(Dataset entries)
* * * * * * * * *

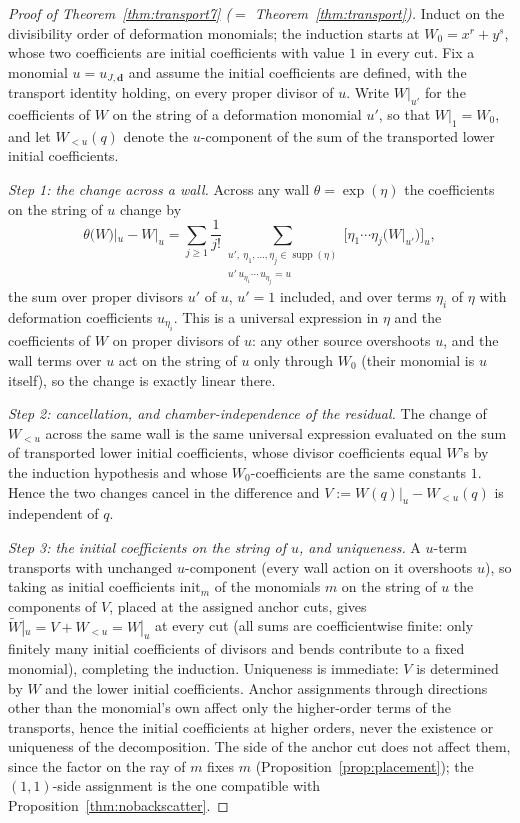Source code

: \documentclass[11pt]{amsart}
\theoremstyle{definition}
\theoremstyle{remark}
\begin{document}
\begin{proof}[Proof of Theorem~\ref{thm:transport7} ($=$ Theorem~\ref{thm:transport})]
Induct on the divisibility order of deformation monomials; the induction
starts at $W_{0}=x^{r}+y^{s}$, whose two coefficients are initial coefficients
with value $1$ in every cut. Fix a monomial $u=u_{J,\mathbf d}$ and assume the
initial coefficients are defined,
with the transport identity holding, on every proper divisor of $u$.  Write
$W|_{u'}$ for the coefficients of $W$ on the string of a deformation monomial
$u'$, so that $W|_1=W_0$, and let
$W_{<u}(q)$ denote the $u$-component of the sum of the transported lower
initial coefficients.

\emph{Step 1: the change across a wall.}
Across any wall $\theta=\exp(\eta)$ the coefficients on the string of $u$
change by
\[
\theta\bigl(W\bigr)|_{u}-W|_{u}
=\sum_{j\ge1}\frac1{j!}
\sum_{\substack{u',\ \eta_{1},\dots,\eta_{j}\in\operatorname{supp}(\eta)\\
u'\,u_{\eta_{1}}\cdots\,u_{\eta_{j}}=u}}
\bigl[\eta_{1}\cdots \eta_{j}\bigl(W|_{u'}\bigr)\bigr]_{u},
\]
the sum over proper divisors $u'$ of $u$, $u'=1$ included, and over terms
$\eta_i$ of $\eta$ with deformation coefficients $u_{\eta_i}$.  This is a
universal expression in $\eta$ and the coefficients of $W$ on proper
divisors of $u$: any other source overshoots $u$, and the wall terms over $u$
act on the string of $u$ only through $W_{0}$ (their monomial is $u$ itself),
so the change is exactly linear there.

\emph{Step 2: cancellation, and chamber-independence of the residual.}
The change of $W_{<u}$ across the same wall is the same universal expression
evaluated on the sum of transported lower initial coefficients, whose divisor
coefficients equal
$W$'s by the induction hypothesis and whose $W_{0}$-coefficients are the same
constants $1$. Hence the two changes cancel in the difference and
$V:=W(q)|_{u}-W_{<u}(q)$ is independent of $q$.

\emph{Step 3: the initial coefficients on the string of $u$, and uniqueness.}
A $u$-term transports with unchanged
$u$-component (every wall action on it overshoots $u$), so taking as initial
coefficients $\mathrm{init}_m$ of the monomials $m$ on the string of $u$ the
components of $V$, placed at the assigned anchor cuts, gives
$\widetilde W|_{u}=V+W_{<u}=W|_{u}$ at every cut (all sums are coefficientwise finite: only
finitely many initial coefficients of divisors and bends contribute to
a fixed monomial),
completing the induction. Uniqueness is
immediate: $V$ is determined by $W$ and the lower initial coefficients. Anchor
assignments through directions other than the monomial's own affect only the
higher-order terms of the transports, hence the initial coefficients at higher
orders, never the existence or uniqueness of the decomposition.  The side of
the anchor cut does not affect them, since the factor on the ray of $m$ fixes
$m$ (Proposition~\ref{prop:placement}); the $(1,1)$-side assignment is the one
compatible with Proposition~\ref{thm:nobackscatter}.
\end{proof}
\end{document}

* * * * * * * * *

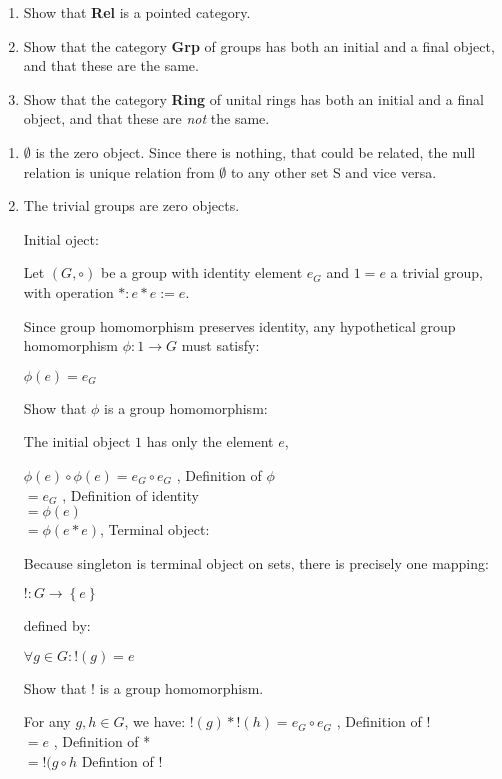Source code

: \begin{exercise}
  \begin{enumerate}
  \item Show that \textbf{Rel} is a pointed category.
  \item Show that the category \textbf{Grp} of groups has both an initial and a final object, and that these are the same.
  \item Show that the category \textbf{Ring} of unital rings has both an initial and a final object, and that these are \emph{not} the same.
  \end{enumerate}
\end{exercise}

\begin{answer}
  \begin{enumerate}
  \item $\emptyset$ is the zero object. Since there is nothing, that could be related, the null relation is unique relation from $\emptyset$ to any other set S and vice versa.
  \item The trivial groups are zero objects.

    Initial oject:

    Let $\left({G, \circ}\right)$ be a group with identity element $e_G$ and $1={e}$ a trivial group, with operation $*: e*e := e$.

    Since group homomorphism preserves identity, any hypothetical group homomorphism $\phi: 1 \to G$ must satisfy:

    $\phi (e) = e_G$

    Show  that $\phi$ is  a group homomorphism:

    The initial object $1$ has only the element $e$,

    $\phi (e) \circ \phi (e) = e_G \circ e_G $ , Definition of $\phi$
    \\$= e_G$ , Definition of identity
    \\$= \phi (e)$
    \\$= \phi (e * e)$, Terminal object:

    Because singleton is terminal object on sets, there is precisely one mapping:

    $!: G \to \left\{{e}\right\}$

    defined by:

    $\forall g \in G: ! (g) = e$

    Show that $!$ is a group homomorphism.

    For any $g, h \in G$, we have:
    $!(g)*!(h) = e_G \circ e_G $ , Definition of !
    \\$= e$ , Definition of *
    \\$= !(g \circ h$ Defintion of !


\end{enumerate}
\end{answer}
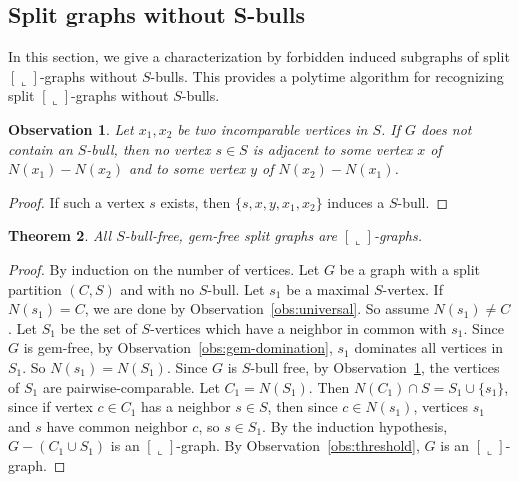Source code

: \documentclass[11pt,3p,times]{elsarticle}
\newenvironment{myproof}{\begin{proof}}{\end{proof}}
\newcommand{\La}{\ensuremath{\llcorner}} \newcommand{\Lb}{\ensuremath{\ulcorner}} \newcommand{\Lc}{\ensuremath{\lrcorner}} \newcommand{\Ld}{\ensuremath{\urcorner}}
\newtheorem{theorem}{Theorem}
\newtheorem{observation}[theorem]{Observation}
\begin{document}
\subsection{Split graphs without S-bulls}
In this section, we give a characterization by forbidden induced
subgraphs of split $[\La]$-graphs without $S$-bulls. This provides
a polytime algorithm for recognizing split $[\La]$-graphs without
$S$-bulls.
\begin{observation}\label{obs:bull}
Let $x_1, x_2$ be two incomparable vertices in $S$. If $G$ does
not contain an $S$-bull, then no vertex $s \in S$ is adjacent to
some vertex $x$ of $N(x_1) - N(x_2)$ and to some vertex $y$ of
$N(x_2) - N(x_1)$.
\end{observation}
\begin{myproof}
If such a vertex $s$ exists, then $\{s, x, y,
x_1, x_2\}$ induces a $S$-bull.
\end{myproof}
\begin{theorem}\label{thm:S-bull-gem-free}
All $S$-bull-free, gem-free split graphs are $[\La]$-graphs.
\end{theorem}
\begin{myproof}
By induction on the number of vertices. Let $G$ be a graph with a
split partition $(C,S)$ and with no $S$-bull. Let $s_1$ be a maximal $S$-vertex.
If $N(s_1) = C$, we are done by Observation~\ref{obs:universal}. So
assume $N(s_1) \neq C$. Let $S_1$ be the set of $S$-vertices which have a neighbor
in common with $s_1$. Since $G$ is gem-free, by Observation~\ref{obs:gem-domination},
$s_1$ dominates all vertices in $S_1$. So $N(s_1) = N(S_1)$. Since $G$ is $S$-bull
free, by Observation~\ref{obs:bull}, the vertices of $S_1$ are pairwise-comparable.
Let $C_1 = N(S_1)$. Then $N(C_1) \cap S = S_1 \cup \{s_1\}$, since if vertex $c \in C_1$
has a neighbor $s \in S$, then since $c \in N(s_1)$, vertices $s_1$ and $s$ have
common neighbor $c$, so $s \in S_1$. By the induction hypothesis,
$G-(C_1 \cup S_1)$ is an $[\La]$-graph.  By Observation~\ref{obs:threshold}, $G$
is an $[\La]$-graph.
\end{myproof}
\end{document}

* * * * * * * * *

DIRECTIONS FOR THIS TASK —
Filter the records for the string "circ" and copy every line that holds it.

OUTPUT FOR THIS TASK —
    Let $\left({G, \circ}\right)$ be a group with identity element $e_G$ and $1={e}$ a trivial group, with operation $*: e*e := e$.
    $\phi (e) \circ \phi (e) = e_G \circ e_G $ , Definition of $\phi$
    $!(g)*!(h) = e_G \circ e_G $ , Definition of !
    \\$= !(g \circ h$ Defintion of !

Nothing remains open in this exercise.